Re: [gem5-dev] Multicore ARM v8 KVM based simulation

2018-03-21 Thread Andreas Sandberg

Hi Gabe,

There are issues with the IDE model that prevent it from working with in-kernel 
GIC emulation. I believe the model doesn't clear interrupts correctly, which 
confuses the host kernel. I tried to debug this at some point, but wasn't able 
to do much immaediate progress and decided it wasn't worth the effort. The 
VirtIO block devices doesn't suffer from this problem.

Using the VirtIO device by default seems like a good idea to me. It doesn't 
simulate any timing, but that might not be a huge deal since the IDE device 
doesn't provide realistic timing anyway. It would be really awesome if we had a 
modern storage controller (e.g., NVMe or AHCI) and proper storage timing models.

Cheers,
Andreas

On 20/03/2018 23:38, Gabe Black wrote:
My next question is about disks. I see that the fs_bigLITTLE.py script uses 
PciVirtIO to set up its disks, where I'm using IDE which I inherited from the 
fs.py scripts I used as reference. The problem I'm seeing is that the IDE 
controllers seem to be mangling commands and dropping interrupts, so this 
difference looks particularly suspicious. Is there a KVM related reason you're 
using PciVirtIO? Is this something that *should* work with IDE bug doesn't, or 
do I have to use PciVirtIO for things to work properly? I'm not familiar with 
PciVirtIO beyond briefly skimming the source for it in gem5. Is this something 
we should consider using globally as a replacement for IDE, even in simulations 
where we're trying to be really realistic?

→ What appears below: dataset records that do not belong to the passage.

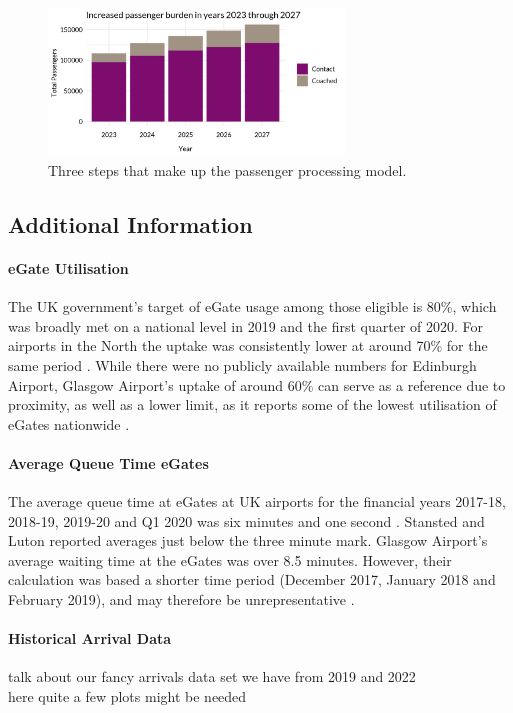 \documentclass[10pt]{article}
\begin{document}
\begin{figure}[!ht]
    \centering
    \includegraphics[width=0.7\textwidth]{figures/future_passenger_burden_fig.png}
     \caption{Three steps that make up the passenger processing model.  } \label{fig:future_passenger_burden}
\end{figure}

\subsection{Additional Information}

\paragraph{eGate Utilisation}
The UK government's target of eGate usage among those eligible is 80\%, which was broadly met on a national level in 2019 and the first quarter of 2020. For airports in the North the uptake was consistently lower at around 70\% for the same period \cite{Inspection_eGates}. While there were no publicly available numbers for Edinburgh Airport, Glasgow Airport's uptake of around 60\% can serve as a reference due to proximity, as well as a lower limit, as it reports some of the lowest utilisation of eGates nationwide \cite{Inspection_eGates}. 

\paragraph{Average Queue Time eGates}
The average queue time at eGates at UK airports for the financial years 2017-18, 2018-19, 2019-20 and Q1 2020 was six minutes and one second \cite{Inspection_eGates}. Stansted and Luton reported averages just below the three minute mark. Glasgow Airport's average waiting time at the eGates was over 8.5 minutes. However, their calculation was based a shorter time period (December 2017, January 2018 and February 2019), and may therefore be unrepresentative \cite{Inspection_eGates}.


\paragraph{Historical Arrival Data}
talk about our fancy arrivals data set we have from 2019 and 2022 \\
here quite a few plots might be needed 
\end{document}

Thanks again for all the help.

Gabe

On Tue, Mar 20, 2018 at 3:14 PM, Gabe Black 
> wrote:
Ok, that (multiple event queues) made things way better. There are still some 
glitches to figure out, but at least it makes good forward progress at a 
reasonable speed. Thanks!

Gabe

On Mon, Mar 19, 2018 at 5:12 PM, Gabe Black 
> wrote:
This is on an chromebook based on the RK3399 with only ~4GB of RAM which is not 
ideal, although we have a bigger machine in the works for the future. I agree 
with your reasoning and don't think option 1 is a problem. We're using static 
DTBs so I don't think that's an issue either. In my script, I'm not doing 
anything smart with the event queues, so that's likely at least part of the 
problem. When I tried using fs_bigLITTLE.py I ran into what looked like a 
similar issue so that might not be the whole story, but it's definitely 
something I should fix up. I'll let you know how that goes!

Gabe

On Mon, Mar 19, 2018 at 4:30 AM, Andreas Sandberg 
> wrote:

Hmm, OK, this is very strange.

What type of hardware are you running on? Is it an A57-based chip or something 
else? Also, what's your simulation quantum? I have been able to run with a 
0.5ms quantum  (5e8 ticks).

I think the following trace of two CPUs running in KVM should be roughly 
equivalent to the trace you shared earlier. It was generated on a commercially 
available 8xA57 (16GiB ram) using the following command (gem5 rev 9dc44b417):

gem5.opt -r --debug-flags Kvm,KvmIO,KvmRun configs/example/arm/fs_bigLITTLE.py \
   --sim-quantum '0.5ms' \
   --cpu-type kvm --big-cpus 0 --little-cpus 2 \
   --dtb system/arm/dt/armv8_gem5_v1_2cpu.dtb --kernel 
vmlinux.aarch64.4.4-d318f95d0c

Note that the tick counts are a bit weird since we have three different event 
queues at play (1 for devices and one per CPU).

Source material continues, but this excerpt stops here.